Another Phase III double-blind, randomized clinical trial (ENSURE, NCT00702845), enrolled 396 IVF patients weighing less than 60 kg; they were randomized into a single dose of 100 μg corifollitropin alfa or 7 administration of 150 IU rFSH group for seven days in a GnRH antagonist protocol [28]. From 8 days onward all women received rFSH until the day of hCG administration. The difference in the mean number of oocytes retrieved was significant (+2.5; 95% CI: 1.2–3.9) in favor of corifollitropin alfa. The mean duration of stimulation was 9 days (6–15) in both groups while 32.8% of women in the corifollitropin alfa group reached the criteria of hCG administration without receiving additional rFSH injections.

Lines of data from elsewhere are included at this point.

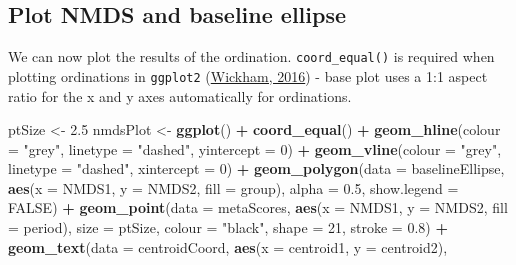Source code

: \documentclass[nofonts,]{tufte-handout}
\newenvironment{Shaded}{\begin{snugshade}}{\end{snugshade}}
\newcommand{\AttributeTok}[1]{\textcolor[rgb]{0.13,0.29,0.53}{#1}}
\newcommand{\ConstantTok}[1]{\textcolor[rgb]{0.56,0.35,0.01}{#1}}
\newcommand{\DecValTok}[1]{\textcolor[rgb]{0.00,0.00,0.81}{#1}}
\newcommand{\FloatTok}[1]{\textcolor[rgb]{0.00,0.00,0.81}{#1}}
\newcommand{\FunctionTok}[1]{\textcolor[rgb]{0.13,0.29,0.53}{\textbf{#1}}}
\newcommand{\NormalTok}[1]{#1}
\newcommand{\OtherTok}[1]{\textcolor[rgb]{0.56,0.35,0.01}{#1}}
\newcommand{\SpecialCharTok}[1]{\textcolor[rgb]{0.81,0.36,0.00}{\textbf{#1}}}
\newcommand{\StringTok}[1]{\textcolor[rgb]{0.31,0.60,0.02}{#1}}
\begin{document}
\hypertarget{plot-nmds-and-baseline-ellipse}{%
\subsection{Plot NMDS and baseline
ellipse}\label{plot-nmds-and-baseline-ellipse}}

We can now plot the results of the ordination. \texttt{coord\_equal()}
is required when plotting ordinations in \texttt{ggplot2}
(\protect\hyperlink{ref-wickham_2016_ggplot2}{Wickham, 2016}) - base
plot uses a 1:1 aspect ratio for the x and y axes automatically for
ordinations.

\begin{Shaded}
\begin{Highlighting}[]
\NormalTok{ptSize }\OtherTok{\textless{}{-}} \FloatTok{2.5}
\NormalTok{nmdsPlot }\OtherTok{\textless{}{-}} \FunctionTok{ggplot}\NormalTok{() }\SpecialCharTok{+} 
  \FunctionTok{coord\_equal}\NormalTok{() }\SpecialCharTok{+} 
  \FunctionTok{geom\_hline}\NormalTok{(}\AttributeTok{colour =} \StringTok{"grey"}\NormalTok{, }\AttributeTok{linetype =} \StringTok{"dashed"}\NormalTok{, }
             \AttributeTok{yintercept =} \DecValTok{0}\NormalTok{) }\SpecialCharTok{+}
  \FunctionTok{geom\_vline}\NormalTok{(}\AttributeTok{colour =} \StringTok{"grey"}\NormalTok{, }\AttributeTok{linetype =} \StringTok{"dashed"}\NormalTok{, }
             \AttributeTok{xintercept =} \DecValTok{0}\NormalTok{) }\SpecialCharTok{+}
  \FunctionTok{geom\_polygon}\NormalTok{(}\AttributeTok{data =}\NormalTok{ baselineEllipse, }
               \FunctionTok{aes}\NormalTok{(}\AttributeTok{x =}\NormalTok{ NMDS1, }\AttributeTok{y =}\NormalTok{ NMDS2,}
                   \AttributeTok{fill =}\NormalTok{ group),}
               \AttributeTok{alpha =} \FloatTok{0.5}\NormalTok{, }\AttributeTok{show.legend =} \ConstantTok{FALSE}\NormalTok{) }\SpecialCharTok{+}
  \FunctionTok{geom\_point}\NormalTok{(}\AttributeTok{data =}\NormalTok{ metaScores, }
             \FunctionTok{aes}\NormalTok{(}\AttributeTok{x =}\NormalTok{ NMDS1, }\AttributeTok{y =}\NormalTok{ NMDS2,}
                 \AttributeTok{fill =}\NormalTok{ period),}
             \AttributeTok{size =}\NormalTok{ ptSize, }\AttributeTok{colour =} \StringTok{"black"}\NormalTok{, }\AttributeTok{shape =} \DecValTok{21}\NormalTok{,}
             \AttributeTok{stroke =} \FloatTok{0.8}\NormalTok{) }\SpecialCharTok{+}
    \FunctionTok{geom\_text}\NormalTok{(}\AttributeTok{data =}\NormalTok{ centroidCoord, }
            \FunctionTok{aes}\NormalTok{(}\AttributeTok{x =}\NormalTok{ centroid1, }\AttributeTok{y =}\NormalTok{ centroid2), }

\end{Highlighting}
\end{Shaded}
\end{document}
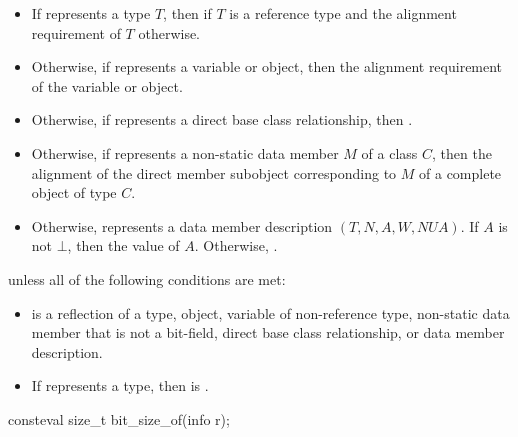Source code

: \begin{itemdescr}
\pnum
\returns
\begin{itemize}
\item
  If  represents a type $T$,
  then  if $T$ is a reference type
  and the alignment requirement of $T$ otherwise.
\item
  Otherwise, if  represents a variable or object,
  then the alignment requirement of the variable or object.
\item
  Otherwise, if  represents a direct base class relationship,
  then .
\item
  Otherwise, if  represents a non-static data member $M$ of a class $C$,
  then the alignment of the direct member subobject
  corresponding to $M$ of a complete object of type $C$.
\item
  Otherwise,  represents a data member description
  $(T, N, A, W, \mathit{NUA})$.
  If $A$ is not $\bot$,
  then the value of $A$.
  Otherwise, .
\end{itemize}

\pnum
\throws
{} unless
all of the following conditions are met:
\begin{itemize}
\item
{} is a reflection of a
type,
object,
variable of non-reference type,
non-static data member that is not a bit-field,
direct base class relationship, or
data member description.
\item
If  represents a type,
then  is .
\end{itemize}
\end{itemdescr}

%
\begin{itemdecl}
consteval size_t bit_size_of(info r);
\end{itemdecl}


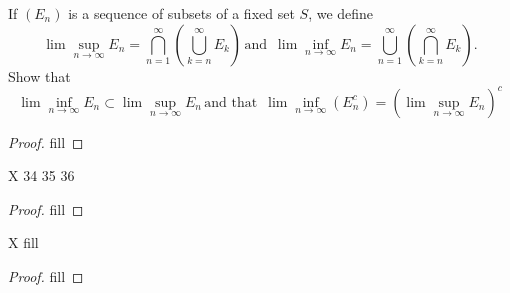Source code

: \begin{exercise}{37}
If $(E_n)$ is a sequence of subsets of a fixed set $S$, we define
\[
\lim\sup_{n\to\infty}E_n=\bigcap_{n=1}^\infty\left(\bigcup_{k=n}^\infty E_k\right)
\,\text{and }\,
\lim\inf_{n\to\infty}E_n=\bigcup_{n=1}^\infty\left(\bigcap_{k=n}^\infty E_k\right).
\]
Show that 
\[
\lim\inf_{n\to\infty}E_n\subset\lim\sup_{n\to\infty}E_n
\,\text{and that }\,
\lim\inf_{n\to\infty}(E_n^c)= \left(\lim\sup_{n\to\infty}E_n\right)^c
\]
\end{exercise}
\begin{proof}
fill
\end{proof}

\begin{exercise}{X}
34
35
36
\end{exercise}
\begin{proof}
fill
\end{proof}

\begin{exercise}{X}
fill
\end{exercise}
\begin{proof}
fill
\end{proof}
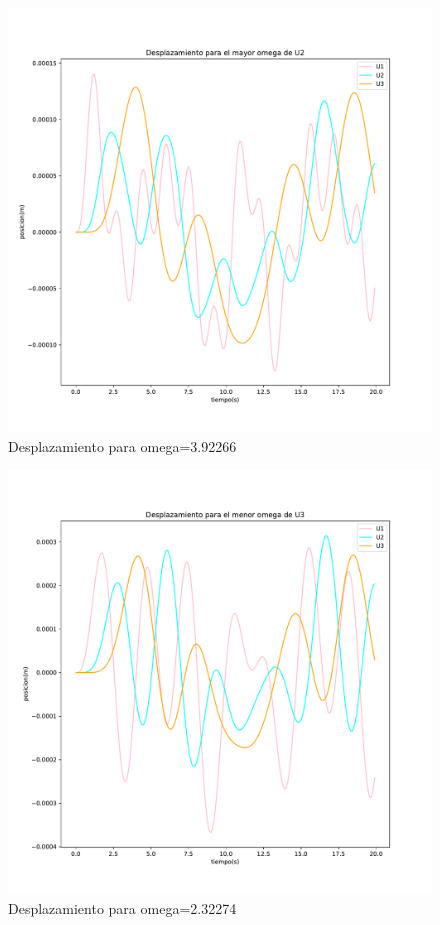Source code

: \documentclass[11pt,letterpaper]{exam}
\begin{document}
\begin{figure}[H]
    \centering
    \includegraphics[width=1\textwidth]{plot_omega3.pdf}
    \caption{Desplazamiento para omega=3.92266}
    \label{fig:my_label}
\end{figure}

\begin{figure}[H]
    \centering
    \includegraphics[width=1\textwidth]{plot_omega4.pdf}
    \caption{Desplazamiento para omega=2.32274}
    \label{fig:my_label}
\end{figure}
\end{document}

A third Phase III clinical trial (TRUST; NCT00696878) focuses on the safety of corifollitropin alfa administered in 681 IVF patients weighing more than 60 kg undergoing repeated controlled ovarian stimulation cycles in a GnRH antagonist protocol. From 8 days onward, all women received rFSH until the day of hCG administration. The primary end points of the trial are the main safety parameters, including; induction of OHSS, tolerance, antibody production and adverse effects. Secondary end points include; pregnancy rates, number and size of follicles, number of fertilized oocytes, implantation rate, and number and quality of embryos. This trial has been completed at the time of publication, however, no results have been reported [103].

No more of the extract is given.